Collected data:
=-=-=-=-=

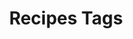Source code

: ---
layout: page
title: Recipes Tags
permalink: /tags/recipes/recipe_tags
has_children: true
parent: Tags
---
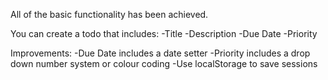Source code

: All of the basic functionality has been achieved.

You can create a todo that includes:
-Title
-Description
-Due Date
-Priority

Improvements:
-Due Date includes a date setter
-Priority includes a drop down number system or colour coding
-Use localStorage to save sessions

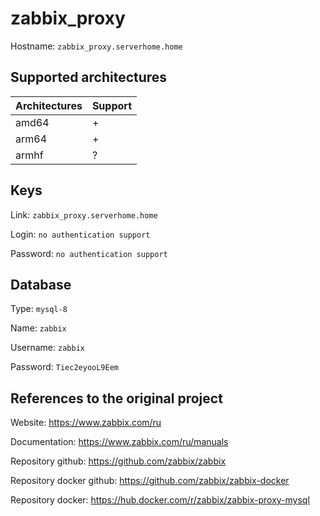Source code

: # zabbix_proxy
Hostname: `zabbix_proxy.serverhome.home`

## Supported architectures
| Architectures | Support |
| :------------ | :------ |
| amd64         | +       |
| arm64         | +       |
| armhf         | ?       |

## Keys
Link: `zabbix_proxy.serverhome.home`

Login: `no authentication support`

Password: `no authentication support`

## Database
Type: `mysql-8`

Name: `zabbix`

Username: `zabbix`

Password: `Tiec2eyooL9Eem`

## References to the original project
Website: https://www.zabbix.com/ru

Documentation: https://www.zabbix.com/ru/manuals

Repository github: https://github.com/zabbix/zabbix

Repository docker github: https://github.com/zabbix/zabbix-docker

Repository docker: https://hub.docker.com/r/zabbix/zabbix-proxy-mysql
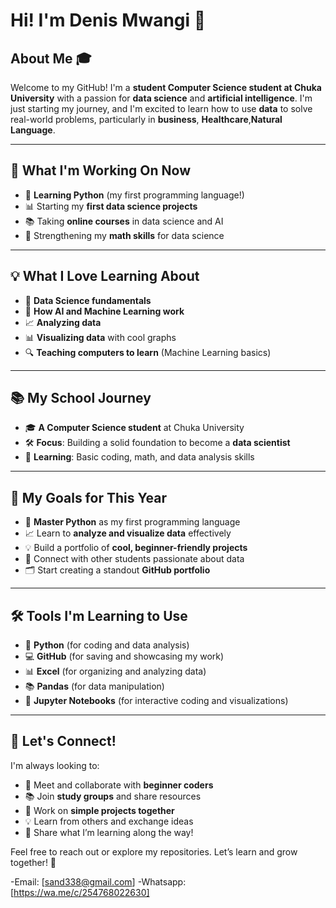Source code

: # Hi! I'm Denis Mwangi 👋  

## About Me 🎓  
Welcome to my GitHub! I'm a **student Computer Science student at Chuka University** with a passion for **data science** and **artificial intelligence**. I'm just starting my journey, and I'm excited to learn how to use **data** to solve real-world problems, particularly in **business**, **Healthcare**,**Natural Language**.  

---

## 🚀 What I'm Working On Now  
- 🌟 **Learning Python** (my first programming language!)  
- 📊 Starting my **first data science projects**  
- 📚 Taking **online courses** in data science and AI  
- 🧮 Strengthening my **math skills** for data science  

---

## 💡 What I Love Learning About  
- 🧠 **Data Science fundamentals**  
- 🤖 **How AI and Machine Learning work**  
- 📈 **Analyzing  data**  
- 📊 **Visualizing data** with cool graphs  
- 🔍 **Teaching computers to learn** (Machine Learning basics)  

---

## 📚 My School Journey  
- 🎓 **A Computer Science student** at Chuka University  
- 🛠️ **Focus**: Building a solid foundation to become a **data scientist**  
- 🧮 **Learning**: Basic coding, math, and data analysis skills  

---

## 🎯 My Goals for This Year  
- 🐍 **Master Python** as my first programming language  
- 📈 Learn to **analyze and visualize data** effectively  
- 💡 Build a portfolio of **cool, beginner-friendly projects**  
- 🤝 Connect with other students passionate about data  
- 🗂️ Start creating a standout **GitHub portfolio**  

---

## 🛠️ Tools I'm Learning to Use  
- 🐍 **Python** (for coding and data analysis)  
- 💻 **GitHub** (for saving and showcasing my work)  
- 📊 **Excel** (for organizing and analyzing data)  
- 📚 **Pandas** (for data manipulation)  
- 📝 **Jupyter Notebooks** (for interactive coding and visualizations)  

---

## 🤝 Let's Connect!  
I'm always looking to:  
- 👋 Meet and collaborate with **beginner coders**  
- 📚 Join **study groups** and share resources  
- 🤝 Work on **simple projects together**  
- 💡 Learn from others and exchange ideas  
- 🌟 Share what I’m learning along the way!  

Feel free to reach out or explore my repositories. Let’s learn and grow together! 🚀  


-Email: [sand338@gmail.com]
-Whatsapp: [https://wa.me/c/254768022630]





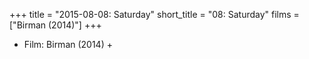 +++
title = "2015-08-08: Saturday"
short_title = "08: Saturday"
films = ["Birman (2014)"]
+++


* Film: Birman (2014) +
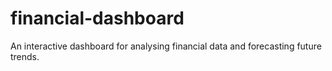 # financial-dashboard
An interactive dashboard for analysing financial data and forecasting future trends.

=-=-=-=-=

* _Exercise prompt_
In the entries above, find the line holding "Denis Mwangi 👋" and the line holding "- 💻 **GitHub**", then retype exactly those two lines and every line between them, and nothing else.

* _Task solution_
: # Hi! I'm Denis Mwangi 👋  

## About Me 🎓  
Welcome to my GitHub! I'm a **student Computer Science student at Chuka University** with a passion for **data science** and **artificial intelligence**. I'm just starting my journey, and I'm excited to learn how to use **data** to solve real-world problems, particularly in **business**, **Healthcare**,**Natural Language**.  

---

## 🚀 What I'm Working On Now  
- 🌟 **Learning Python** (my first programming language!)  
- 📊 Starting my **first data science projects**  
- 📚 Taking **online courses** in data science and AI  
- 🧮 Strengthening my **math skills** for data science  

---

## 💡 What I Love Learning About  
- 🧠 **Data Science fundamentals**  
- 🤖 **How AI and Machine Learning work**  
- 📈 **Analyzing  data**  
- 📊 **Visualizing data** with cool graphs  
- 🔍 **Teaching computers to learn** (Machine Learning basics)  

---

## 📚 My School Journey  
- 🎓 **A Computer Science student** at Chuka University  
- 🛠️ **Focus**: Building a solid foundation to become a **data scientist**  
- 🧮 **Learning**: Basic coding, math, and data analysis skills  

---

## 🎯 My Goals for This Year  
- 🐍 **Master Python** as my first programming language  
- 📈 Learn to **analyze and visualize data** effectively  
- 💡 Build a portfolio of **cool, beginner-friendly projects**  
- 🤝 Connect with other students passionate about data  
- 🗂️ Start creating a standout **GitHub portfolio**  

---

## 🛠️ Tools I'm Learning to Use  
- 🐍 **Python** (for coding and data analysis)  
- 💻 **GitHub** (for saving and showcasing my work)  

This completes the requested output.